Try it → Copy nothing but the text: repeat each entry exactly and drop the images.

Given records →
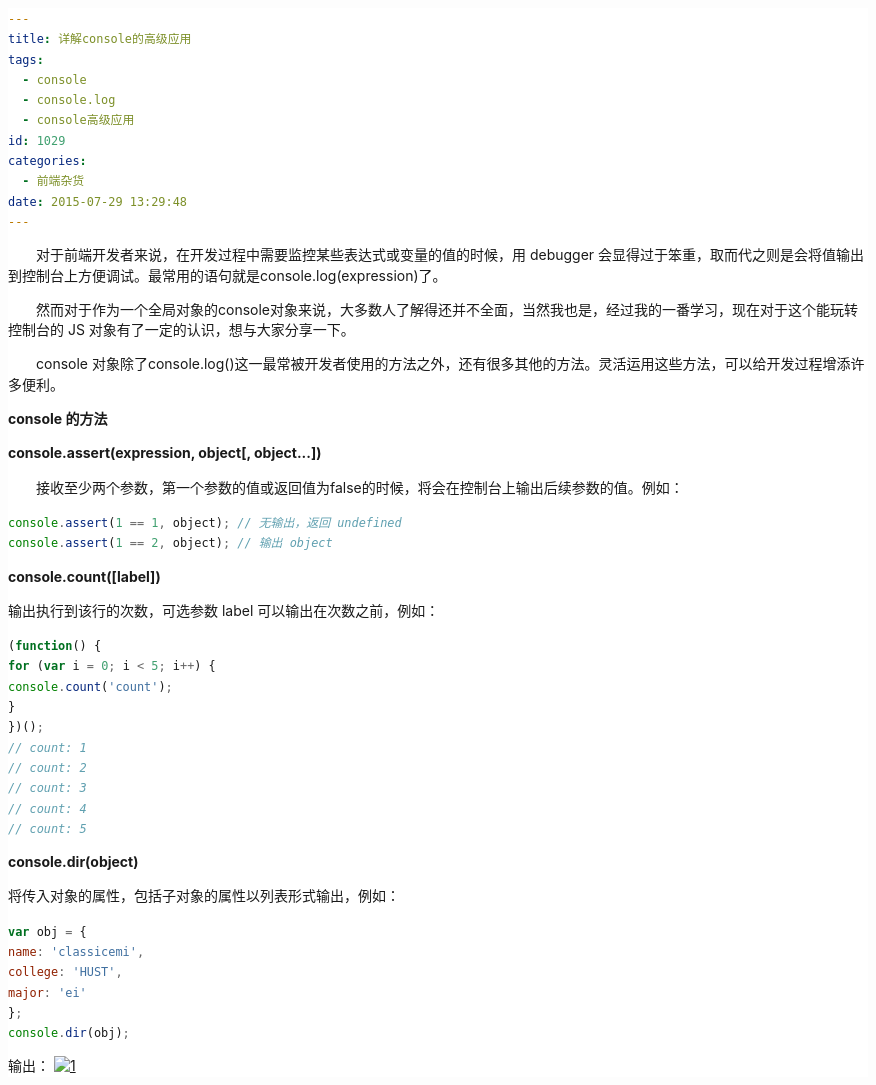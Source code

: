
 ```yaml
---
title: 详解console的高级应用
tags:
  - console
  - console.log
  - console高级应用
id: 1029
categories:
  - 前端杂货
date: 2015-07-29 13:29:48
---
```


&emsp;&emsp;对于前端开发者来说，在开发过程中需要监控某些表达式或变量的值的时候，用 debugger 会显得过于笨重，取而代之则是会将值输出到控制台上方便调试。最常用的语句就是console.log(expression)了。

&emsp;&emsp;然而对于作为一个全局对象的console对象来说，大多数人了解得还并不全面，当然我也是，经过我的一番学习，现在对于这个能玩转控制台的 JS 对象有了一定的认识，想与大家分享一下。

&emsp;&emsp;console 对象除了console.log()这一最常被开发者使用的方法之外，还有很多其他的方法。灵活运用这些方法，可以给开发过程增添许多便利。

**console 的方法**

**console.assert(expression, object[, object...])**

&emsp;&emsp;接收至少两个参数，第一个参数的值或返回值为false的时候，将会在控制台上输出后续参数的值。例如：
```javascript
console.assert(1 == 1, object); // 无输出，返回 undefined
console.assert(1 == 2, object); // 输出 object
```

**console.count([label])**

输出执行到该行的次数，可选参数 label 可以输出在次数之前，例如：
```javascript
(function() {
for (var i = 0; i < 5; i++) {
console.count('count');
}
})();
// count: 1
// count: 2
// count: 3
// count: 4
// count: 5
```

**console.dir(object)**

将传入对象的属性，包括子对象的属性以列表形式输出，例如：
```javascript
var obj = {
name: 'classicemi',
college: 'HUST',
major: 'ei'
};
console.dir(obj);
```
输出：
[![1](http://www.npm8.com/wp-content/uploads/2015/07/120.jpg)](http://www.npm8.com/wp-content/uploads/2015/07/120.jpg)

Answer →
Source code

:
 ```yaml
---
title: 详解console的高级应用
tags:
  - console
  - console.log
  - console高级应用
id: 1029
categories:
  - 前端杂货
date: 2015-07-29 13:29:48
---
```


&emsp;&emsp;对于前端开发者来说，在开发过程中需要监控某些表达式或变量的值的时候，用 debugger 会显得过于笨重，取而代之则是会将值输出到控制台上方便调试。最常用的语句就是console.log(expression)了。

&emsp;&emsp;然而对于作为一个全局对象的console对象来说，大多数人了解得还并不全面，当然我也是，经过我的一番学习，现在对于这个能玩转控制台的 JS 对象有了一定的认识，想与大家分享一下。

&emsp;&emsp;console 对象除了console.log()这一最常被开发者使用的方法之外，还有很多其他的方法。灵活运用这些方法，可以给开发过程增添许多便利。

**console 的方法**

**console.assert(expression, object[, object...])**

&emsp;&emsp;接收至少两个参数，第一个参数的值或返回值为false的时候，将会在控制台上输出后续参数的值。例如：
```javascript
console.assert(1 == 1, object); // 无输出，返回 undefined
console.assert(1 == 2, object); // 输出 object
```

**console.count([label])**

输出执行到该行的次数，可选参数 label 可以输出在次数之前，例如：
```javascript
(function() {
for (var i = 0; i < 5; i++) {
console.count('count');
}
})();
// count: 1
// count: 2
// count: 3
// count: 4
// count: 5
```

**console.dir(object)**

将传入对象的属性，包括子对象的属性以列表形式输出，例如：
```javascript
var obj = {
name: 'classicemi',
college: 'HUST',
major: 'ei'
};
console.dir(obj);
```
输出：
[![1](http://www.npm8.com/wp-content/uploads/2015/07/120.jpg)](http://www.npm8.com/wp-content/uploads/2015/07/120.jpg)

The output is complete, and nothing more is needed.